#### Source material

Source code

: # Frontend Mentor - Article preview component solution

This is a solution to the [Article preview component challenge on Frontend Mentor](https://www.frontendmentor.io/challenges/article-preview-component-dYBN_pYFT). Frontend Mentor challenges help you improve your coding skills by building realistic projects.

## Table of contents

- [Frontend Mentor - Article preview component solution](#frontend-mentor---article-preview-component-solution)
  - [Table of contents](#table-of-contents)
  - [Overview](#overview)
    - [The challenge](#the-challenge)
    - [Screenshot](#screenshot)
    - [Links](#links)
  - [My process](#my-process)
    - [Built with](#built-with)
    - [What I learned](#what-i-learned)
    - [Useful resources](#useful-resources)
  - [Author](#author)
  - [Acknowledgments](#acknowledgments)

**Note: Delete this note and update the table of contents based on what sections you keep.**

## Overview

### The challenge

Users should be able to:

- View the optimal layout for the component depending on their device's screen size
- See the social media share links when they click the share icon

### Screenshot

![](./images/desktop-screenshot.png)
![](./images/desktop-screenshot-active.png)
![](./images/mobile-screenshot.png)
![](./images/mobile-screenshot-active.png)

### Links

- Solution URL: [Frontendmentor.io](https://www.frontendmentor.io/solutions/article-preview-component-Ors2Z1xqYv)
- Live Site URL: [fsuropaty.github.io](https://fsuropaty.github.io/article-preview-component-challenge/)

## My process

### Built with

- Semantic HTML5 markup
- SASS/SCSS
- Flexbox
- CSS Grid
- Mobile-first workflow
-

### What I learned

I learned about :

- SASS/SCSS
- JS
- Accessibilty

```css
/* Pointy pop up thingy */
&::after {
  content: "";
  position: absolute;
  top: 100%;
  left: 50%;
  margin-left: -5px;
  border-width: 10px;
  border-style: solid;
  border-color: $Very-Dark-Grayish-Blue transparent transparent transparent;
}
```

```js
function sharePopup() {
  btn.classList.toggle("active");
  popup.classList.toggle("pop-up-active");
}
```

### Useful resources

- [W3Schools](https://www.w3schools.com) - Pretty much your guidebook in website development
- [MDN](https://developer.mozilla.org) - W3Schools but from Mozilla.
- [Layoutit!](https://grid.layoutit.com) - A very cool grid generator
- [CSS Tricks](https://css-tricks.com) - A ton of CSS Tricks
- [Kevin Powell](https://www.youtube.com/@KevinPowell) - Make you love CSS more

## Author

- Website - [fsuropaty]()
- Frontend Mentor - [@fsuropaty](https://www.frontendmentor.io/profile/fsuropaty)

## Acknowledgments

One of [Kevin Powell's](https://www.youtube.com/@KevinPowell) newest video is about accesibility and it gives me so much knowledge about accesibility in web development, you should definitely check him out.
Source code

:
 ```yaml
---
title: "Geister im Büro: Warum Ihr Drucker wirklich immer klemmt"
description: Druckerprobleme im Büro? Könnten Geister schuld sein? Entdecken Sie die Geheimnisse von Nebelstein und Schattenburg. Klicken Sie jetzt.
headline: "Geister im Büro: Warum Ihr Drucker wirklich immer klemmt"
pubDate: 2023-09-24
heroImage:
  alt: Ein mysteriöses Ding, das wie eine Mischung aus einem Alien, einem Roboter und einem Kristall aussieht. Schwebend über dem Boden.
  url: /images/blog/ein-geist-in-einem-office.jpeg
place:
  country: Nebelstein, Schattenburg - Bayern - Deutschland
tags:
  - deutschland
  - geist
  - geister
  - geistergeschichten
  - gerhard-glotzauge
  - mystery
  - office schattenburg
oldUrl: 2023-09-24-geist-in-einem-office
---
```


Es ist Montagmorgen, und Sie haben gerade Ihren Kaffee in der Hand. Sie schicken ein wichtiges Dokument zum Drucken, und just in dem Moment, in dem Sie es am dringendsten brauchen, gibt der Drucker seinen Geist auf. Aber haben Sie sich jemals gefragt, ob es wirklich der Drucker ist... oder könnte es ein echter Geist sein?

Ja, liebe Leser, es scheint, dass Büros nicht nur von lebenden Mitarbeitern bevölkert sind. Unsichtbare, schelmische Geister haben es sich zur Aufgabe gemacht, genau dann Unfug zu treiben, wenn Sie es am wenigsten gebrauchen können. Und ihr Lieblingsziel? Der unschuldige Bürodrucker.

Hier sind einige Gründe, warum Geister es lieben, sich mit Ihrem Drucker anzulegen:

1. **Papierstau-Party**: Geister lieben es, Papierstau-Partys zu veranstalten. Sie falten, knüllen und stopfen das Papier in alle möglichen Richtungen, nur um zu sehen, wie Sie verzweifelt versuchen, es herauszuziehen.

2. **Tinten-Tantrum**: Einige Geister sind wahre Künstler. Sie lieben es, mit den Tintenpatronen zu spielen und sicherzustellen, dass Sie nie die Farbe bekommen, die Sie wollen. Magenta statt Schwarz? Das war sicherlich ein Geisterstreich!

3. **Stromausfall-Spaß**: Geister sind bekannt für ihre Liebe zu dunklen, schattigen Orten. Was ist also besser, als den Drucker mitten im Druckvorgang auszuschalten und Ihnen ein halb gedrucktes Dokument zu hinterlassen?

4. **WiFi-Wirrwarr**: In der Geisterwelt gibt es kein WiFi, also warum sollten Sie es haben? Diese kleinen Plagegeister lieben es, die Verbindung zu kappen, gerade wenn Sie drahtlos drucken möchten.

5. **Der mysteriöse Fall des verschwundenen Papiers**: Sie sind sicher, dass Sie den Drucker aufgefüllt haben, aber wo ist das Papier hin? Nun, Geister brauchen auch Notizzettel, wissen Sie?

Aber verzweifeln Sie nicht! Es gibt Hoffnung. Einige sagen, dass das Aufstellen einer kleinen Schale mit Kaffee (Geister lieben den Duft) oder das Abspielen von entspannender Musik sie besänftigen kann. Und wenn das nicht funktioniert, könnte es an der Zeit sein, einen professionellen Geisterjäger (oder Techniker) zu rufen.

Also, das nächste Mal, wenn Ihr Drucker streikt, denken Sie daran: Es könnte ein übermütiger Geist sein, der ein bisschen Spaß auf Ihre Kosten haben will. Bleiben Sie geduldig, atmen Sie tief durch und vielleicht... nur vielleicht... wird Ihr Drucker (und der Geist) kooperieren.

########

What is required — Would you retype the lines above from the one with "sections you keep.**" down to the one with "- View the optimal", word for word, both ends included and no other lines?

Your solution —
**Note: Delete this note and update the table of contents based on what sections you keep.**

## Overview

### The challenge

Users should be able to:

- View the optimal layout for the component depending on their device's screen size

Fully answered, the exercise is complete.